He wasn't going to be working in the mines of patmos, he was probably worshiping the Lord that day. He may have had the vision of Revelation on the Sabbath day. And another interpretation I've heard is when he said 'I was in the Spirit on the Lord's day' he means the day that Jesus appeared to him and showed the second coming. That is sometimes called the day of the Lord, the second coming. And so, either way, but it is not saying it was a new Sabbath day.

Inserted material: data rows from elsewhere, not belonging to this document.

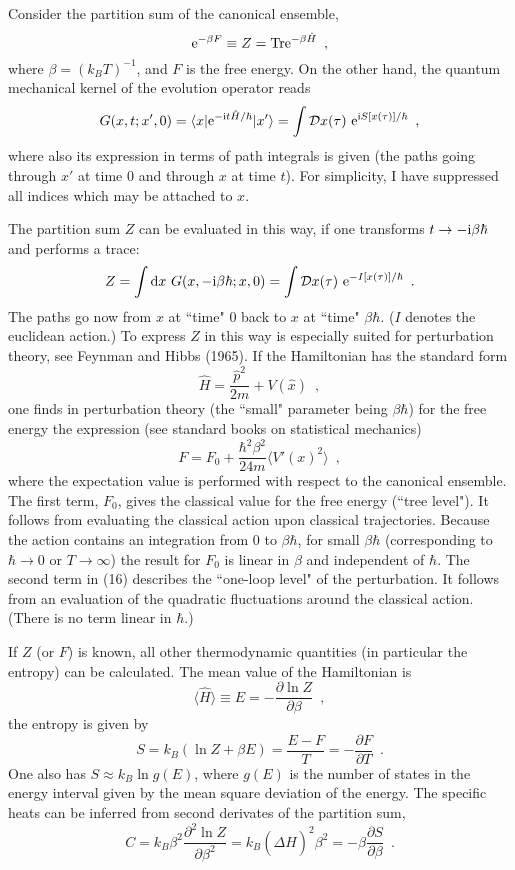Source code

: \documentclass[12pt]{article}
\def\D{{\rm d}}
\def\E{{\rm e}}
\def\I{{\rm i}}
\newcommand{\be}{\begin{equation}}
\newcommand{\ee}{\end{equation}}
\begin{document}
Consider the partition sum of the canonical ensemble,
\be \E^{-\beta F}\equiv Z=\mbox{Tr}\E^{-\beta\hat{H}} \enspace , \ee
where $\beta=(k_BT)^{-1}$, and $F$ is the free energy.
On the other hand, the quantum mechanical kernel of the evolution
operator reads
\be G(x,t;x',0)=\langle x\vert\E^{-\I t\hat{H}/\hbar}\vert x'
    \rangle =\int{\cal D}x(\tau)\ \E^{\I S[x(\tau)]/\hbar}
    \enspace , \ee
where also its expression in terms of path integrals is given
(the paths going through $x'$ at time $0$ and through $x$ at
time $t$). For simplicity, I have suppressed all indices which may
be attached to $x$.

The partition sum $Z$ can be evaluated in this way, if one
transforms $t\to -\I\beta\hbar$ and performs a trace:
\be Z=\int \D x\ G(x,-\I\beta\hbar;x,0)
     = \int{\cal D}x(\tau)\ \E^{-I[x(\tau)]/\hbar} \enspace . \ee
The paths go now from $x$ at ``time" $0$ back to $x$ at ``time"
$\beta\hbar$. ($I$ denotes the euclidean action.)
 To express $Z$ in this way is especially suited
for perturbation theory, see Feynman and Hibbs (1965).
If the Hamiltonian has the standard form
\be \hat{H}=\frac{\hat{p}^2}{2m}+ V(\hat{x}) \enspace , \ee
one finds in perturbation theory (the ``small" parameter
being $\beta\hbar$)
 for the free energy
the expression (see standard books on statistical mechanics)
\be F=F_0 + \frac{\hbar^2\beta^2}{24m}\langle V'(x)^2\rangle
    \enspace , \ee
where the expectation value is performed with respect to the
canonical ensemble. The first term, $F_0$, gives the classical
value for the free energy (``tree level"). It follows from
evaluating the classical action upon classical trajectories.
Because the action contains an integration from $0$ to $\beta\hbar$,
for small $\beta\hbar$ (corresponding to $\hbar\to0$
or $T\to\infty$) the result for $F_0$ is linear in $\beta$
and independent of $\hbar$. The second term in (16) 
describes the ``one-loop level" of the perturbation. It follows from
an evaluation of the quadratic fluctuations around the classical
action. (There is no term linear in $\hbar$.)

If $Z$ (or $F$) is known, all other thermodynamic quantities
(in particular the entropy) can be calculated. The mean value
of the Hamiltonian is
\be \langle\hat{H}\rangle \equiv E=-\frac{\partial\ln Z}{\partial\beta}
     \enspace , \ee
the entropy is given by
\be S=k_B(\ln Z+\beta E)=\frac{E-F}{T}= -\frac{\partial F}
     {\partial T} \enspace . \ee
One also has $S\approx k_B\ln g(E)$, where $g(E)$ is the number
of states in the energy interval given by the mean square deviation
of the energy. The specific heats can be inferred from
second derivates of the partition sum,
\be  C= k_B\beta^2\frac{\partial^2\ln Z}{\partial\beta^2}
    =k_B(\Delta\hat{H})^2\beta^2=-\beta\frac{\partial S}{\partial\beta}
    \enspace . \ee
\end{document}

You know, I think most of us recognize that when God gave the Ten Commandments, he did something he's never done before. God spoke audibly from a mountain, he used a megaphone to talk to a nation - don't you always wonder what his voice must have sounded like? Can you imagine hearing that? The creator of the cosmos speaking where people can hear his voice. And then he wrote it with his finger. And then, from that time all the way through the Bible, we see God's people keeping the Sabbath commandment. When you get to the new testament with all the arguments and discussion they had about certain ceremonial laws, if God was going to change one of his commandments that he spoke with his voice, wouldn't you see a lot of evidence for that in the new testament.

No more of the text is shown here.